Saturday, January 28th, 2012

I wrote Fast XML Parsing in Ruby over last summer. It has a number of optimizations in it, including combining a bunch of string compares into one regular expression (regex) compare. It has bothered me it still does a series of bunch of string and regex compares, one after another until a match. They could be combined into one (unreadable) regex, if there was a simple (and fast) way to determine which matched. Right now each regex or set of strings has a different action. A single regex could cover all the valid matches, but how to determine which action?

I mentioned creating a Domain Specific Language (DSL) for this situation.
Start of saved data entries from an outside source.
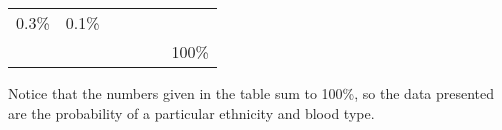 \documentclass[]{book}
\begin{document}
\begin{enumerate}
\begin{longtable}[]{@{}llllll@{}}
\begin{minipage}[t]{0.10\columnwidth}
  0.3\%\strut
  \end{minipage} &
  \begin{minipage}[t]{0.10\columnwidth}\raggedright\strut
  0.1\%\strut
  \end{minipage} &
  \begin{minipage}[t]{0.10\columnwidth}\raggedright\strut
  \(\,\)\strut
  \end{minipage}\tabularnewline
  \begin{minipage}[t]{0.15\columnwidth}\raggedright\strut
  \(\,\)\strut
  \end{minipage} &
  \begin{minipage}[t]{0.10\columnwidth}\raggedright\strut
  \(\,\)\strut
  \end{minipage} &
  \begin{minipage}[t]{0.12\columnwidth}\raggedright\strut
  \(\,\)\strut
  \end{minipage} &
  \begin{minipage}[t]{0.10\columnwidth}\raggedright\strut
  \(\,\)\strut
  \end{minipage} &
  \begin{minipage}[t]{0.10\columnwidth}\raggedright\strut
  \(\,\)\strut
  \end{minipage} &
  \begin{minipage}[t]{0.10\columnwidth}\raggedright\strut
  100\%\strut
  \end{minipage}\tabularnewline
  \bottomrule
  \end{longtable}

  Notice that the numbers given in the table sum to 100\%, so the data
  presented are the probability of a particular ethnicity and blood
  type.


\end{enumerate}
\end{document}
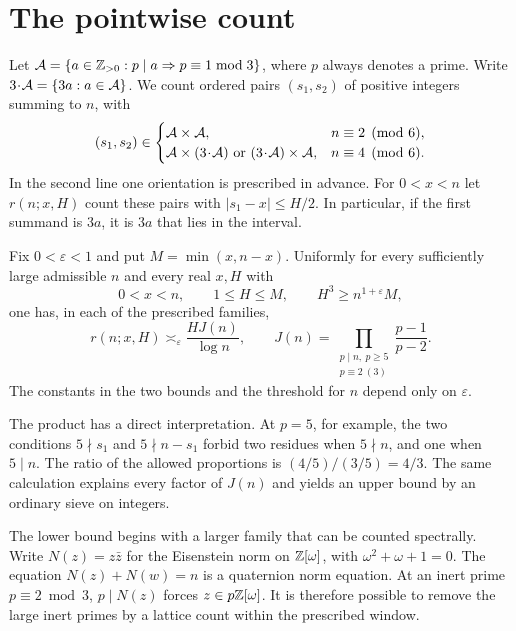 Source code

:\section{The pointwise count}
Let \(\mathcal A=\{a\in\mathbb Z_{>0}:p\mid a\Rightarrow p\equiv1\bmod3\}\), where \(p\)
always denotes a prime. Write \(3\!\cdot\!\mathcal A=\{3a:a\in\mathcal A\}\).
We count ordered pairs \((s_1,s_2)\) of positive integers summing to
\(n\), with
\[
(s_1,s_2)\in
\begin{cases}
\mathcal A\times\mathcal A,&n\equiv2\pmod6,\\
\mathcal A\times(3\!\cdot\!\mathcal A)\text{ or }(3\!\cdot\!\mathcal A)\times\mathcal A,
 &n\equiv4\pmod6.
\end{cases}
\]
In the second line one orientation is prescribed in advance.
For \(0<x<n\) let \(r(n;x,H)\) count these pairs with
\(|s_1-x|\le H/2\). In particular, if the first summand is \(3a\),
it is \(3a\) that lies in the interval.

\begin{theorem}\label{thm:main}
Fix \(0<\varepsilon<1\) and put \(M=\min(x,n-x)\). Uniformly for
every sufficiently large admissible \(n\) and every real \(x,H\) with
\[
0<x<n,\qquad 1\le H\le M,\qquad H^3\ge n^{1+\varepsilon}M,
\]
one has, in each of the prescribed families,
\begin{equation}\label{eq:main}
r(n;x,H)\asymp_\varepsilon \frac{HJ(n)}{\log n},
\qquad
J(n)=\prod_{\substack{p\mid n,\ p\ge5\\p\equiv2\ (3)}}
             \frac{p-1}{p-2}.
\end{equation}
The constants in the two bounds and the threshold for \(n\) depend
only on \(\varepsilon\).
\end{theorem}

The product has a direct interpretation. At \(p=5\), for example,
the two conditions \(5\nmid s_1\) and \(5\nmid n-s_1\) forbid two
residues when \(5\nmid n\), and one when \(5\mid n\). The ratio of
the allowed proportions is \((4/5)/(3/5)=4/3\). The same calculation
explains every factor of \(J(n)\) and yields an upper bound by an
ordinary sieve on integers.

The lower bound begins with a larger family that can be counted
spectrally. Write \(N(z)=z\bar z\) for the Eisenstein norm on
\(\mathbb Z[\omega]\), with \(\omega^2+\omega+1=0\). The equation
\(N(z)+N(w)=n\) is a quaternion norm equation. At an inert prime
\(p\equiv2\bmod3\), \(p\mid N(z)\) forces \(z\in p\mathbb Z[\omega]\).
It is therefore possible to remove the large inert primes by a
lattice count within the prescribed window.

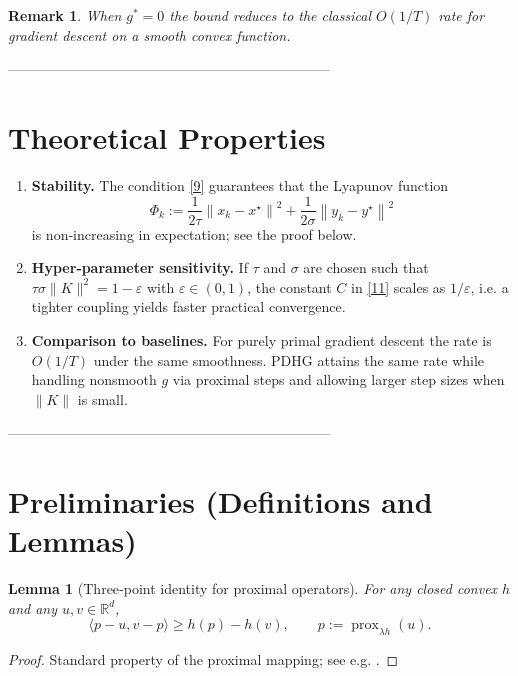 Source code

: \documentclass{article}
\newtheorem{lemma}{Lemma}
\newtheorem{remark}{Remark}
\newcommand{\prox}{\operatorname{prox}}
\newcommand{\inner}[2]{\langle #1,#2\rangle}
\newcommand{\norm}[1]{\left\|#1\right\|}
\begin{document}
\begin{remark}
When $g^{*}=0$ the bound reduces to the classical $O(1/T)$ rate for gradient descent on a smooth convex function.
\end{remark}

---------------------------------------------------------------------

\section*{Theoretical Properties}

\begin{enumerate}[label=\arabic*.]
\item \textbf{Stability.}
The condition \eqref{9} guarantees that the Lyapunov function
\[
\Phi_{k}:=\frac{1}{2\tau}\norm{x_{k}-x^{\star}}^{2}
+\frac{1}{2\sigma}\norm{y_{k}-y^{\star}}^{2}
\tag{12}
\]
is non‑increasing in expectation; see the proof below.

\item \textbf{Hyper‑parameter sensitivity.}
If $\tau$ and $\sigma$ are chosen such that $\tau\sigma\|K\|^{2}=1-\varepsilon$ with $\varepsilon\in(0,1)$,
the constant $C$ in \eqref{11} scales as $1/\varepsilon$, i.e. a tighter coupling yields faster practical convergence.

\item \textbf{Comparison to baselines.}
For purely primal gradient descent the rate is $O(1/T)$ under the same smoothness.
PDHG attains the same rate while handling nonsmooth $g$ via proximal steps and allowing larger step sizes when $\|K\|$ is small.

\end{enumerate}

---------------------------------------------------------------------

\section*{Preliminaries (Definitions and Lemmas)}

\begin{lemma}[Three‑point identity for proximal operators]\label{lem:prox}
For any closed convex $h$ and any $u,v\in\mathbb{R}^{d}$,
\[
\inner{p-u}{v-p}\ge h(p)-h(v),\qquad
p:=\prox_{\lambda h}(u).
\tag{13}
\]
\end{lemma}
\begin{proof}
Standard property of the proximal mapping; see e.g. \cite{parikh2014proximal}.
\end{proof}
\end{document}
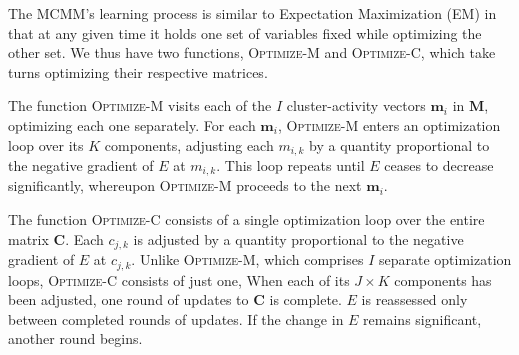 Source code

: The MCMM's learning process is similar to Expectation Maximization
(EM) in that at any given time it holds one set of variables 
fixed while optimizing the other set. We thus have two functions, \textsc{Optimize-M}
and \textsc{Optimize-C}, which take turns optimizing their respective matrices.

The function \textsc{Optimize-M} visits each of the $I$ cluster-activity vectors $\mathbf{m}_i$ in
$\mathbf{M}$, optimizing each one separately.
For each $\mathbf{m}_i$, \textsc{Optimize-M} enters an optimization 
loop over its $K$ components, adjusting each 
$m_{i,k}$ by a
quantity proportional to the negative gradient of $E$ at $m_{i,k}$. 
This loop repeats until $E$
ceases to decrease significantly,
whereupon \textsc{Optimize-M} proceeds to the next $\mathbf{m}_i$.  

The function \textsc{Optimize-C} consists of a single optimization loop over the 
entire matrix
$\mathbf{C}$. Each %
$c_{j,k}$ is adjusted by a quantity
proportional to the negative gradient of $E$ at $c_{j,k}$.
Unlike \textsc{Optimize-M}, which comprises $I$ separate optimization
loops, \textsc{Optimize-C} consists of just one, 
When each of its $J \times K$
components has been adjusted, one round of updates to $\mathbf{C}$ is
complete.  $E$ is reassessed only between completed rounds of
updates. If the change in $E$ remains significant, another round begins.  

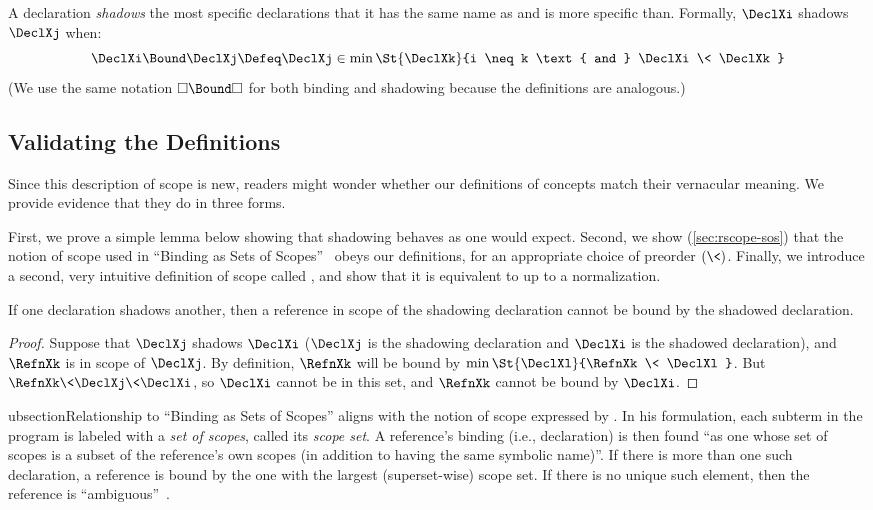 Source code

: \begin{definition}[Shadowing]
  \label{def:rscope-shadow}
  A declaration \emph{shadows} the most specific declarations that it
  has the same name as and is more specific than. Formally, $\DeclXi$
  shadows $\DeclXj$ when:
  \[ \DeclXi \Bound \DeclXj \Defeq
  \DeclXj \in \min \St{\DeclXk}{i \neq k \text{ and } \DeclXi \< \DeclXk}
  \]
(We use the same notation $\square \Bound \square$ for both binding
and shadowing because the definitions are analogous.)
\end{definition}

\subsection{Validating the Definitions}
Since this description of scope is new, readers might wonder
whether our definitions of concepts match their vernacular meaning.
We provide evidence that they do in three forms.

First, we prove a simple lemma below showing that shadowing
behaves as one would expect.
Second, we show (\cref{sec:rscope-sos}) that the notion of scope used in
``Binding as Sets of Scopes''~\cite{flatt:scope} obeys our {\sap}
definitions, for an appropriate choice of preorder $(\<)$.
Finally, we introduce a second, very intuitive definition of
scope called {\sas}, and show that it is equivalent to {\sap} up to
a normalization.

\begin{lemma}[Shadowing]
  If one declaration shadows another, then a reference in scope of the
  shadowing declaration cannot be bound by the shadowed declaration.
\end{lemma}
\begin{proof}
  Suppose that $\DeclXj$ shadows $\DeclXi$ ($\DeclXj$ is the shadowing
  declaration and $\DeclXi$ is the shadowed declaration), and
  $\RefnXk$ is in scope of $\DeclXj$.
  By definition, $\RefnXk$ will be bound by
  $\min \St{\DeclXl}{\RefnXk \< \DeclXl}$.  But $\RefnXk \<
  \DeclXj \< \DeclXi$, so $\DeclXi$ cannot be in this set, and $\RefnXk$
  cannot be bound by $\DeclXi$.
\end{proof}

ubsection{Relationship to ``Binding as Sets of Scopes''}
\label{sec:rscope-sos}
{\Sap} aligns with the notion of scope expressed by \cite{flatt:scope}.
In his formulation,
each subterm in the program is labeled with a \emph{set of scopes},
called its \emph{scope set}. A reference's binding (i.e., declaration)
is then found ``as one whose set of scopes is a subset of the
reference's own scopes (in addition to having the same symbolic
name)''. If there is more than one such declaration, a reference is
bound by the one with the largest (superset-wise) scope set. If there
is no unique such element, then the reference is
``ambiguous''~\cite[pp. 3]{flatt:scope}.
But there is already something like this, YACC (Yet Another Compiler Compiler). It has been around for decades in the Unix world. YACC handles LALR(1) languages. Regular expressions are a subset of LALR(1) languages.

Bison is an open source version of YACC with some additional features. Rbison claims to merge Ruby and Bison to produce a Ruby callable YACC parser (in C) with actions written in Ruby. A great solution, except it has been abandoned by it creator and his repository taken down. Rbison 0.0.7 is in a number of FreeBSD repositories. I looked at it and it shows some work was done, but it is a long way from being usable. The goal may be too ambitious or even impossible.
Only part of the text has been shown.